Monday, 25 June 2018

Interactive Complex SQL Scripts - A Solution

Often you will find that you need to run a relatively simple SQL query and see the results from it. Normally your choice of how to run this SQL query in Oracle is a straight choice between either using a plain SQL script executed through SQL*Plus, or using PL/SQL (probably in an anonymous block). But often things are not quite that simple or straightforward for you, and maybe there is an extra little bit of complication in how that SQL needs to be executed. Maybe you need to execute it repeatedly with a series of different values to use in a filter. Maybe you need to ask the user to enter a value, or choose a filter to use. Maybe you want to loop through the results of one query and run a second query for each of these. Maybe you need some simple conditional logic on the results and use that to choose which second query to run. Maybe you need to provide progress feedback to the user as a series of queries are executed, or as the results are retrieved of each query.

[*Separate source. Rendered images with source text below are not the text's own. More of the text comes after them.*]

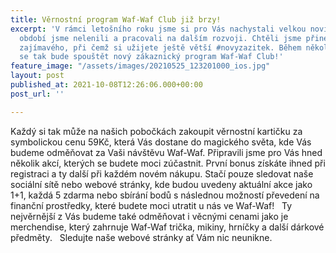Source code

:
 ```yaml
---
title: Věrnostní program Waf-Waf Club již brzy!
excerpt: 'V rámci letošního roku jsme si pro Vás nachystali velkou novinku. Přes covidové
  období jsme nelenili a pracovali na dalším rozvoji. Chtěli jsme přinést opět něco
  zajímavého, při čemž si užijete ještě větší #novyzazitek. Během několika málo týdnu
  se tak bude spouštět nový zákaznický program Waf-Waf Club!'
feature_image: "/assets/images/20210525_123201000_ios.jpg"
layout: post
published_at: 2021-10-08T12:26:06.000+00:00
post_url: ''

---
```

Každý si tak může na našich pobočkách zakoupit věrnostní kartičku za symbolickou cenu 59Kč, která Vás dostane do magického světa, kde Vás budeme odměňovat za Vaši návštěvu Waf-Waf. Připravili jsme pro Vás hned několik akcí, kterých se budete moci zúčastnit. První bonus získáte ihned při registraci a ty další při každém novém nákupu. Stačí pouze sledovat naše sociální sítě nebo webové stránky, kde budou uvedeny aktuální akce jako 1+1, každá 5 zdarma nebo sbírání bodů s následnou možností převedení na finanční prostředky, které budete moci utratit u nás ve Waf-Waf!   Ty nejvěrnější z Vás budeme také odměňovat i věcnými cenami jako je merchendise, který zahrnuje Waf-Waf trička, mikiny, hrníčky a další dárkové předměty.    Sledujte naše webové stránky ať Vám nic neunikne.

Unfortunately both SQL*Plus and PL/SQL each have drawbacks that stop them from being the "right" solution for all possible SQL query scenarios. I believe that I have identified a better solution for such cases where the query is straightforward enough and the conditional logic is also straightforward - use Python to execute the necessary SQL queries instead. It will do what you want, it can do much more than either SQL*Plus or PL/SQL can do themselves, and lets you be consistent in how you run all such non-simple SQL queries. I'll explain more of the details why I believe it to be a better fit for running ad-hoc complex SQL queries in a moment.

SQL*Plus or PL/SQL each have their own advantages for running different types of SQL query, but each also has a set of clear disadvantages that make them unsuitable for some types of SQL query.

SQL*Plus has its own set of features that make it quite flexible for interactively running SQL queries and seeing the results. These include things like "substitution variables" and prompting the user to enter values, and controlling formatting of the results output. It can execute any valid SQL statement, including DDL to do things like create new database objects. I find SQL*Plus very capable for writing an interactive script that can show the user some data, prompt them to enter a value, run other queries using that value as a filter, and display each result of each query as it gets them.

However, SQL*Plus has no direct "if then else" conditional logic support. People may find one way or another to achieve this, but it is not intrinsically a native feature of SQL*Plus, and such workarounds can look like kludges and be difficult to read and understand. It also has very limited error detection and handling abilities - basically it can stop if anything goes wrong, but that's about it. So there are clear limits to the abilities of SQL*Plus for executing SQL queries with any kind of conditional logic between them.

PL/SQL is Oracle's procedural language extensions to wrap such conditional logic and more around the execution of SQL queries, with good error detection and handling capabilities. It is definitely the language to use for things like stored procedures and triggers stored in the database itself. However as a general purpose language for executing SQL queries it has a number of severe limitations. The main one you keep running into is that it has little to no real input or output abilities for user interaction. It has no user input capabilities because it is designed to run within the database instance itself on the database server system, for which the concept of a real user at a screen with a keyboard does not make sense. So no real fault on PL/SQL's part for that. It has a very limited user output capability (DBMS_OUTPUT.PUT_LINE), because none of the output is visible to the user while the PL/SQL block is running. Instead all the output appears all together at once at the end when the PL/SQL has completed. Which is of course too late by then for progress and status reports.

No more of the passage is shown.